Peking duck. French toast. Korean barbecue.
Some of the most beloved meals around the world are attributed to certain places. But just how accurate are those monikers?
Click start to play today’s Word Search and spot ‘Korean barbecue’ among other phrases. Don’t forget to visit Gulf News’ Food section for recipes, guides and everything to do with food.

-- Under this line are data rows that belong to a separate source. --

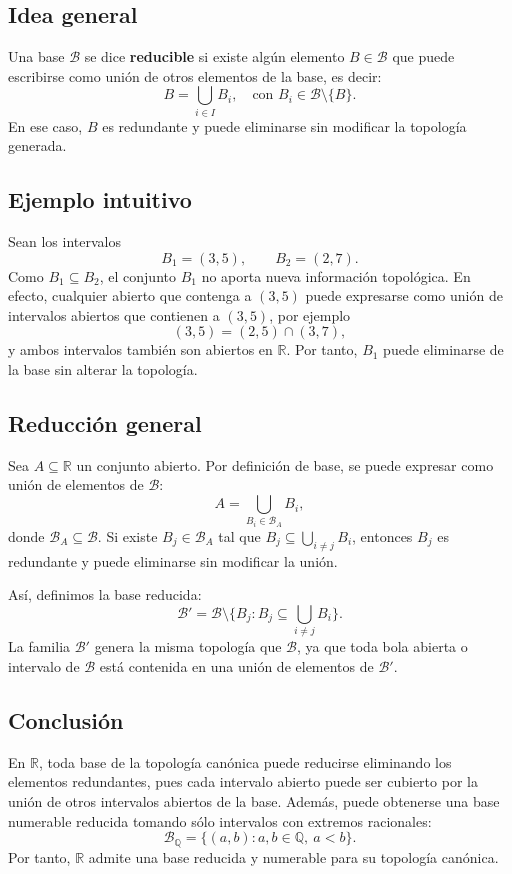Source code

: \documentclass[12pt]{article}
\begin{document}
\subsection*{Idea general}
Una base $\mathcal{B}$ se dice \textbf{reducible} si existe algún elemento
$B \in \mathcal{B}$ que puede escribirse como unión de otros elementos de la base, es decir:
\[
B = \bigcup_{i \in I} B_i, \quad \text{con } B_i \in \mathcal{B} \setminus \{B\}.
\]
En ese caso, $B$ es redundante y puede eliminarse sin modificar la topología generada.

\subsection*{Ejemplo intuitivo}
Sean los intervalos
\[
B_1 = (3,5), \qquad B_2 = (2,7).
\]
Como $B_1 \subseteq B_2$, el conjunto $B_1$ no aporta nueva información topológica.
En efecto, cualquier abierto que contenga a $(3,5)$ puede expresarse como unión
de intervalos abiertos que contienen a $(3,5)$, por ejemplo
\[
(3,5) = (2,5) \cap (3,7),
\]
y ambos intervalos también son abiertos en $\mathbb{R}$.
Por tanto, $B_1$ puede eliminarse de la base sin alterar la topología.

\subsection*{Reducción general}
Sea $A \subseteq \mathbb{R}$ un conjunto abierto.
Por definición de base, se puede expresar como unión de elementos de $\mathcal{B}$:
\[
A = \bigcup_{B_i \in \mathcal{B}_A} B_i,
\]
donde $\mathcal{B}_A \subseteq \mathcal{B}$.
Si existe $B_j \in \mathcal{B}_A$ tal que $B_j \subseteq \bigcup_{i \ne j} B_i$,
entonces $B_j$ es redundante y puede eliminarse sin modificar la unión.

Así, definimos la base reducida:
\[
\mathcal{B}' = \mathcal{B} \setminus \{B_j : B_j \subseteq \bigcup_{i \ne j} B_i\}.
\]
La familia $\mathcal{B}'$ genera la misma topología que $\mathcal{B}$,
ya que toda bola abierta o intervalo de $\mathcal{B}$ está contenida en una unión de elementos de $\mathcal{B}'$.

\subsection*{Conclusión}
En $\mathbb{R}$, toda base de la topología canónica puede reducirse eliminando los elementos redundantes,
pues cada intervalo abierto puede ser cubierto por la unión de otros intervalos abiertos de la base.
Además, puede obtenerse una base numerable reducida tomando sólo intervalos con extremos racionales:
\[
\mathcal{B}_\mathbb{Q} = \{(a,b) : a,b \in \mathbb{Q},\ a<b\}.
\]
Por tanto, $\mathbb{R}$ admite una base reducida y numerable para su topología canónica.
\end{document}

Here, we take a deep-dive into the origins of popular phrases and learn more about them:
1. French toast
The French toast, believe it or not, has nothing to do with France. Legend has it that it was invented by a man named Joseph French, in 1724. Another story goes that it was the Americans who named this dish French toast, because French immigrants in the US popularised the dish. In fact, the existence of French toast far predates that of France. Its first known recorded recipe comes from 300AD, Rome, where the author Apicius mentioned it in his cookbook, Cooking and Dining in Imperial Rome. Ironically, the French themselves used to call this dish Roman bread, for the longest time.
2. Korean barbecue
Although Korean barbecue, also known as gogi-gui, is all the rage right now, all around the world, it traces its origins to a group of nomadic people called the Maek, in central Asia. This tribe would bring pre-seasoned meats with them, whenever they travelled. At the time, it was a novel method of seasoning meat before cooking, and something that wasn’t normally done in northeast Asia. The technique was used to save time in food preparation, since the tribe was always on the move. Today, grilled meats are usually eaten with banchan, which translates to ‘side dish’ and includes popular vegetarian dishes like kimchi and bibimbap. Together, they form mouth-watering Korean barbecue that has become beloved globally.
3. Turkish delight
Many people recognise this sweet treat from the book and film adaptation, The Chronicles of Narnia by C. S. Lewis. But Turkish delights have a rich history. According to one legend, an Ottoman sultan ordered his confectionary chef to create a dessert that was light on the throat and the teeth. Turkish delight was born. The sultan found that it had a surprisingly effective way of stopping arguments, so he used it often, to restore peace in the palace.